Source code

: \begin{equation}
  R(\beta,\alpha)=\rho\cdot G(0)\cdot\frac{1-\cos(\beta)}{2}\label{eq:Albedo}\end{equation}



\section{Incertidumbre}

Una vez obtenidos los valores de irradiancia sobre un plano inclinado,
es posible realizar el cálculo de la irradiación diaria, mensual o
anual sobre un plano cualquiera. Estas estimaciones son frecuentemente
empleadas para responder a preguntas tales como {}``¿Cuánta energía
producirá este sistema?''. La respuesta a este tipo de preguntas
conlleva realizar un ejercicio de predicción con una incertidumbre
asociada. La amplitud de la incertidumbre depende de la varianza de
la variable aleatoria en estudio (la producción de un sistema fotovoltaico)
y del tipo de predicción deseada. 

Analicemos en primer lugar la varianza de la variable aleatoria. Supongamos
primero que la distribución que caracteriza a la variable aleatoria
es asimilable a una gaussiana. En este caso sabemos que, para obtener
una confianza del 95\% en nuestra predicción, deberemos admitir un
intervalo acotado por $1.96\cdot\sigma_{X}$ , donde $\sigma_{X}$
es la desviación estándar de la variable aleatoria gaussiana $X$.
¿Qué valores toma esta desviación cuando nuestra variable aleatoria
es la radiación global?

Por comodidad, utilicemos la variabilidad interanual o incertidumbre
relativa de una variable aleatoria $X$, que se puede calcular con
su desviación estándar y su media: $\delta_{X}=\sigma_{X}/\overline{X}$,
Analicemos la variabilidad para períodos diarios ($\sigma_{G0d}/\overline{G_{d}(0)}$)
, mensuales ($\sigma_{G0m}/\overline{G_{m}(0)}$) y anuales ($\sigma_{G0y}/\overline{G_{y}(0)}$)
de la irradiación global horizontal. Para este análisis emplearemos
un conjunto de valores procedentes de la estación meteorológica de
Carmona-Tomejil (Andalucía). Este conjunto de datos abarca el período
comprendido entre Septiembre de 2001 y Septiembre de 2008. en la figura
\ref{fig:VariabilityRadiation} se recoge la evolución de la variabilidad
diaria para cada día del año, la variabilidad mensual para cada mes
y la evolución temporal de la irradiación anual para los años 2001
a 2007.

● **Action item**
Please transcribe only the lines in the records above running from the line that has "relativa de una" through the line that has "comprendido entre Septiembre", both included, exactly as they appear.

● **Completed exercise**
relativa de una variable aleatoria $X$, que se puede calcular con
su desviación estándar y su media: $\delta_{X}=\sigma_{X}/\overline{X}$,
Analicemos la variabilidad para períodos diarios ($\sigma_{G0d}/\overline{G_{d}(0)}$)
, mensuales ($\sigma_{G0m}/\overline{G_{m}(0)}$) y anuales ($\sigma_{G0y}/\overline{G_{y}(0)}$)
de la irradiación global horizontal. Para este análisis emplearemos
un conjunto de valores procedentes de la estación meteorológica de
Carmona-Tomejil (Andalucía). Este conjunto de datos abarca el período
comprendido entre Septiembre de 2001 y Septiembre de 2008. en la figura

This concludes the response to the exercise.